Good theory; bad politics – this is how Žižek's works have been described. Now Chris McMillan argues that Žižek's reading of global capitalism could reinvent political subversion. He highlights the political consequences of Žižek's fundamental concepts, such as the Lacanian Real, universality and the communist hypothesis. He argues that Žižek's turn to Communism represents the ultimate significance of Žižek's work for the 21st century and a marked new direction for Žižekian theory.

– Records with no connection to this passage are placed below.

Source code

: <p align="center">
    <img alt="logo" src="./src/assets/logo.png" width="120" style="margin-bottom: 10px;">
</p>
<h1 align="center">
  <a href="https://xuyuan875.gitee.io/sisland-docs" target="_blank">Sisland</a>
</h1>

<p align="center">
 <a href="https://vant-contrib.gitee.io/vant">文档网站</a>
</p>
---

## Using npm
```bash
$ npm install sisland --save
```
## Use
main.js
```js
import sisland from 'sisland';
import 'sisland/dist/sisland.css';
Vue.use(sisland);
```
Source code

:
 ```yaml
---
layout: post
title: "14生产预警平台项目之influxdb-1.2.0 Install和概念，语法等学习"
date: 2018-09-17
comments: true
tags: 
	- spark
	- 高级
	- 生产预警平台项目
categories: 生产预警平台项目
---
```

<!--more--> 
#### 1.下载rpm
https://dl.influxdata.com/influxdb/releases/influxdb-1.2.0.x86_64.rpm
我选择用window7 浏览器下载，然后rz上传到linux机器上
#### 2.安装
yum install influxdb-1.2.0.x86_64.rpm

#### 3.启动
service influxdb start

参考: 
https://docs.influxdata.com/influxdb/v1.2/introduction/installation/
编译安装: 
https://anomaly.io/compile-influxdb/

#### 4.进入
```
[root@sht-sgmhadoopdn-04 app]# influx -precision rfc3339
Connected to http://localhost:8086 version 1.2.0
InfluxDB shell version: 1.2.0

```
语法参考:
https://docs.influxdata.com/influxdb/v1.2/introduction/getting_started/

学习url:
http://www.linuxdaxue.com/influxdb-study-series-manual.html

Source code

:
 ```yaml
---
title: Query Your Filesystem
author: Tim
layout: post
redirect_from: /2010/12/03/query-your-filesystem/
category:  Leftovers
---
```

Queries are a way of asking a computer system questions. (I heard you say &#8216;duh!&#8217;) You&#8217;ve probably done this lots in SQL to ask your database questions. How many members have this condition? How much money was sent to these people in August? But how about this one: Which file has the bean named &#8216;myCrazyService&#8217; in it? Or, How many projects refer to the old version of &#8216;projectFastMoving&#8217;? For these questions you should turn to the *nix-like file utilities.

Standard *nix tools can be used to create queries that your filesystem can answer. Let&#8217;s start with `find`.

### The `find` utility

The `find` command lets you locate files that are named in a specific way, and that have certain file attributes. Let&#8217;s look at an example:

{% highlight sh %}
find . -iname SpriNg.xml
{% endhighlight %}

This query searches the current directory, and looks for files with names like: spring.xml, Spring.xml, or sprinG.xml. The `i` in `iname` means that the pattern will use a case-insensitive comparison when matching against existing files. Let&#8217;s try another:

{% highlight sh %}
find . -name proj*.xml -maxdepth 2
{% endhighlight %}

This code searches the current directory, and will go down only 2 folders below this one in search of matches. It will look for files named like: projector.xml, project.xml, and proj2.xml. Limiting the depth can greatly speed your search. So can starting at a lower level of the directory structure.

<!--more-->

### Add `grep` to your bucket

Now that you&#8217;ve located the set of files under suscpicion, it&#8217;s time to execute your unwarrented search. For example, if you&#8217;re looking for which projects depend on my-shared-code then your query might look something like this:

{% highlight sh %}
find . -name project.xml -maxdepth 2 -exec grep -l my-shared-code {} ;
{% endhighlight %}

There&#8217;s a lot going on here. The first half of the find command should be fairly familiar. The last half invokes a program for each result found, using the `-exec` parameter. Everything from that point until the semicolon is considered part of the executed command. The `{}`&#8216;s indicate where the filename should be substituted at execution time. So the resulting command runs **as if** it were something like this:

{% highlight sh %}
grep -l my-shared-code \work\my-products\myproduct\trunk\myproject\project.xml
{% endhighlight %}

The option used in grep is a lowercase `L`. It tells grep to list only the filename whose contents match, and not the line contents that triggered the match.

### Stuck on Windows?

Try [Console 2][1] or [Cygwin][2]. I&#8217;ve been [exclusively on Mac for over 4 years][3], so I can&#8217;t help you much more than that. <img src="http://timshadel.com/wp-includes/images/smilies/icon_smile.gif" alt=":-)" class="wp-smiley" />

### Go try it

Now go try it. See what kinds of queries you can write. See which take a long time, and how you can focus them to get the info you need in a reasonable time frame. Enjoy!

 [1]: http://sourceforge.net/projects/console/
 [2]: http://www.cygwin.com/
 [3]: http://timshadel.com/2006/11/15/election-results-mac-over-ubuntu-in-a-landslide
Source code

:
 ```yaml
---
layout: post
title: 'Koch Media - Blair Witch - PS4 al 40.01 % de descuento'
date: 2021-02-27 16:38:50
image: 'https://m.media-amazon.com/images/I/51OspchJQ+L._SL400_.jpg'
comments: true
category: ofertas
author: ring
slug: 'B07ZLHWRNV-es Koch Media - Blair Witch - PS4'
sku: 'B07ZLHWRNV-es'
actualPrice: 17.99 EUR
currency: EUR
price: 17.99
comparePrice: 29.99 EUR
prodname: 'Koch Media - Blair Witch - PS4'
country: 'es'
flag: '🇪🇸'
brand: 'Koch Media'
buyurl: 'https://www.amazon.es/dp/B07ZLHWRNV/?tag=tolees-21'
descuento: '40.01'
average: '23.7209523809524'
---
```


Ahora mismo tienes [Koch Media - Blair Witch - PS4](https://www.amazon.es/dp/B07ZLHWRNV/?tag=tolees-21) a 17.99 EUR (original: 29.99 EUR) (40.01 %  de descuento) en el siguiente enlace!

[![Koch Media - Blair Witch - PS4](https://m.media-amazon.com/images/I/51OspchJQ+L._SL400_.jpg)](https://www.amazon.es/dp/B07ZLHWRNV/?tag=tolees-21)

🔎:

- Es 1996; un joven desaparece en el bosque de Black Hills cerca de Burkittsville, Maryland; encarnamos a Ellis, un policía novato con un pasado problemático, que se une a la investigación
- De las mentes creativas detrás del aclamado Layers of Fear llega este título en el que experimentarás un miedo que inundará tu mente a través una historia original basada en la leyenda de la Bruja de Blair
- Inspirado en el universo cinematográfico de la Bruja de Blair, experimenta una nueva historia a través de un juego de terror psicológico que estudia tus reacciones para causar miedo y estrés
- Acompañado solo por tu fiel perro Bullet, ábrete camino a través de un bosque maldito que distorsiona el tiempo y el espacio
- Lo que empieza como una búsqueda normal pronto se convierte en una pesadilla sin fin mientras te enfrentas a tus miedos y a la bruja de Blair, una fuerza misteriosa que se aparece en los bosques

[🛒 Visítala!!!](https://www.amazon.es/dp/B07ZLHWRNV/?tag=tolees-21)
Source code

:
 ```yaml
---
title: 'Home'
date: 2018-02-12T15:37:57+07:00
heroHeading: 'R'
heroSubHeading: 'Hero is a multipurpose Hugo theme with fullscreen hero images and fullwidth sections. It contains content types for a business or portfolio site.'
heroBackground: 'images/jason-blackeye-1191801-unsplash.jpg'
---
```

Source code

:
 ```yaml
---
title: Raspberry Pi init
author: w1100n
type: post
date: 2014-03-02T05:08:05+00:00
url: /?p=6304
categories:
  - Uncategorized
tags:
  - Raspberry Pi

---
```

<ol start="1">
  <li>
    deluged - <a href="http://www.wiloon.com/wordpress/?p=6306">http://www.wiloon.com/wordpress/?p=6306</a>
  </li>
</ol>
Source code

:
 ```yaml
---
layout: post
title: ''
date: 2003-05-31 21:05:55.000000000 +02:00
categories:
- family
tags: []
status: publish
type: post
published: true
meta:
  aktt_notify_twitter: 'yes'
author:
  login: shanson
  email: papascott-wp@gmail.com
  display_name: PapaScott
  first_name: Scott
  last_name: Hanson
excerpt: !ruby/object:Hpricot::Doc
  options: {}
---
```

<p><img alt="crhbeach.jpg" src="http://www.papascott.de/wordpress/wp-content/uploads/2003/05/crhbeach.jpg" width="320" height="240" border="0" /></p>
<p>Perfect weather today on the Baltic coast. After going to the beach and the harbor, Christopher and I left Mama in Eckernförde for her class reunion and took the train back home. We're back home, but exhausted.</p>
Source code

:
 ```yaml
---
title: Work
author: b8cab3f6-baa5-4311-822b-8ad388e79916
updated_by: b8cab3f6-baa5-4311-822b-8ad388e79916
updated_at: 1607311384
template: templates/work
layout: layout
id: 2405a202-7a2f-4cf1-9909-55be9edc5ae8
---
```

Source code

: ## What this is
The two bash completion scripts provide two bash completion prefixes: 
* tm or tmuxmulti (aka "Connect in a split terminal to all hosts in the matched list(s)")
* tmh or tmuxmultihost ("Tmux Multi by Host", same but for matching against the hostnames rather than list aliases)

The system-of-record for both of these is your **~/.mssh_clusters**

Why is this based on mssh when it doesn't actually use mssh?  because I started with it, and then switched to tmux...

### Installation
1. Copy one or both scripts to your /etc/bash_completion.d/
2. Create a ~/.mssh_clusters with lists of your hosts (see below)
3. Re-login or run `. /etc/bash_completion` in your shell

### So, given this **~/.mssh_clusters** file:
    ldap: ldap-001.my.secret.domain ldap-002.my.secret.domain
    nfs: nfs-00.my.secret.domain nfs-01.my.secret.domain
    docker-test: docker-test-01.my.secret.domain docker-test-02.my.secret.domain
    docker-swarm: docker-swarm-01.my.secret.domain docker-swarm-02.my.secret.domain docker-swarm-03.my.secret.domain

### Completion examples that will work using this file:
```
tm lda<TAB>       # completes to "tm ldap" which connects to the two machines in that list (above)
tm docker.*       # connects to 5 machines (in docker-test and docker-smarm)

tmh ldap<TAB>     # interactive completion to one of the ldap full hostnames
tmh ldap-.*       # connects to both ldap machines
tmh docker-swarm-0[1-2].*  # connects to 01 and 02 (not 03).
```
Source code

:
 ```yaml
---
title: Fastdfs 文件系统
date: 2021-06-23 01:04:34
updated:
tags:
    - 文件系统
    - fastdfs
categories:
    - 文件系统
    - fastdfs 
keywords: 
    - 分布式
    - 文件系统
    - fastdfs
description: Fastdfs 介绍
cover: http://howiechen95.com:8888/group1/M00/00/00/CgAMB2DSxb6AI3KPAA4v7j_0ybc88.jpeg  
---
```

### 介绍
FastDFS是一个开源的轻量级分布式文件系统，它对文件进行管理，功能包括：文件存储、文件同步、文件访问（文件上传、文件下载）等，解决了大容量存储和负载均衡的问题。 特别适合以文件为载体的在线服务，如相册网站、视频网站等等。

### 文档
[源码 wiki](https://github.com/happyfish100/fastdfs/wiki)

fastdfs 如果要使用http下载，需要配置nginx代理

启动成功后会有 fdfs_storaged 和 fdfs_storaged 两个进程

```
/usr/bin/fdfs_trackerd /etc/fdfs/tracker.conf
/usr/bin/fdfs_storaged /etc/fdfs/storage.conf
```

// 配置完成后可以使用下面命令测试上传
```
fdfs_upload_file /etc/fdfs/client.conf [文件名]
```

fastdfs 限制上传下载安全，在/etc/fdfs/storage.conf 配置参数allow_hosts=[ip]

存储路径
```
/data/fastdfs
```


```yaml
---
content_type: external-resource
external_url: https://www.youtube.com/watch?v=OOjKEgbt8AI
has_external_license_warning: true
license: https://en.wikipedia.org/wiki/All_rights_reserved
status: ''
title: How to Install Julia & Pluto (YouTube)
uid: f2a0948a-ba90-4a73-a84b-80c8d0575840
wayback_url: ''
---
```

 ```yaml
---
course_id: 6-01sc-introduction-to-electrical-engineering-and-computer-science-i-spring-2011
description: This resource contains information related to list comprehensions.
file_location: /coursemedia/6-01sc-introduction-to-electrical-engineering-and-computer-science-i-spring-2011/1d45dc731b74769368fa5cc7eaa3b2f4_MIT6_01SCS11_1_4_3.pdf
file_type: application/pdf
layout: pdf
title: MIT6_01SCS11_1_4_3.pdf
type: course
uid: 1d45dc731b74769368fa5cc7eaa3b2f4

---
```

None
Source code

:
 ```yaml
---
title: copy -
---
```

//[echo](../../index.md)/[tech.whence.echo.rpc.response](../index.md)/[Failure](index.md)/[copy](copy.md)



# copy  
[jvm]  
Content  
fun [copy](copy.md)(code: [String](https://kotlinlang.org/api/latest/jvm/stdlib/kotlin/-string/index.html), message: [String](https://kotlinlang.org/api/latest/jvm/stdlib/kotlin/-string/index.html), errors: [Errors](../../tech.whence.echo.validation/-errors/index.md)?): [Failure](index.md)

While Žižek's work attracts a lot of labels, most of them pejorative - communist, conservative, anti-semantic - Chris McMillan identifies Žižek's unique and productive contribution to social and political theory, constructing his work as a response to the difficulties of contemporary social theory and the political deadlock of global capitalism.

Key Features

  • Summarises key applications of psychoanalytic theory to politics and shared social life
  • Produces a sustained reading of Žižek's understanding of the economy and capitalism
  • Contextualises Žižek's in relation to the difficulties of contemporary social theory and the political deadlock of global capitalism
  • Responds to Žižek's recent reference to the communist hypothesis and 'egalitarian justice'

Contents

Acknowledgements
1. Introduction
2. Marxism after the Discursive Turn
3. Jouissance and Politics
4. Universality and the Trauma of the Real
5. Žižek’s Capitalism: What Can Sexual Difference Tell Us about New Forms of Apartheid?
6. Žižek’s Realpolitics
7. The Communist Hypothesis: Žižekian Utopia or Utopian Fantasy?
8. Conclusion
References
Index.

About the Author

Chris McMillan currently works at Brunel University in London, having been formerly based at Massey University in New Zealand. He has previously published in the International Journal of Žižek Studies, as well as acting as a guest editor.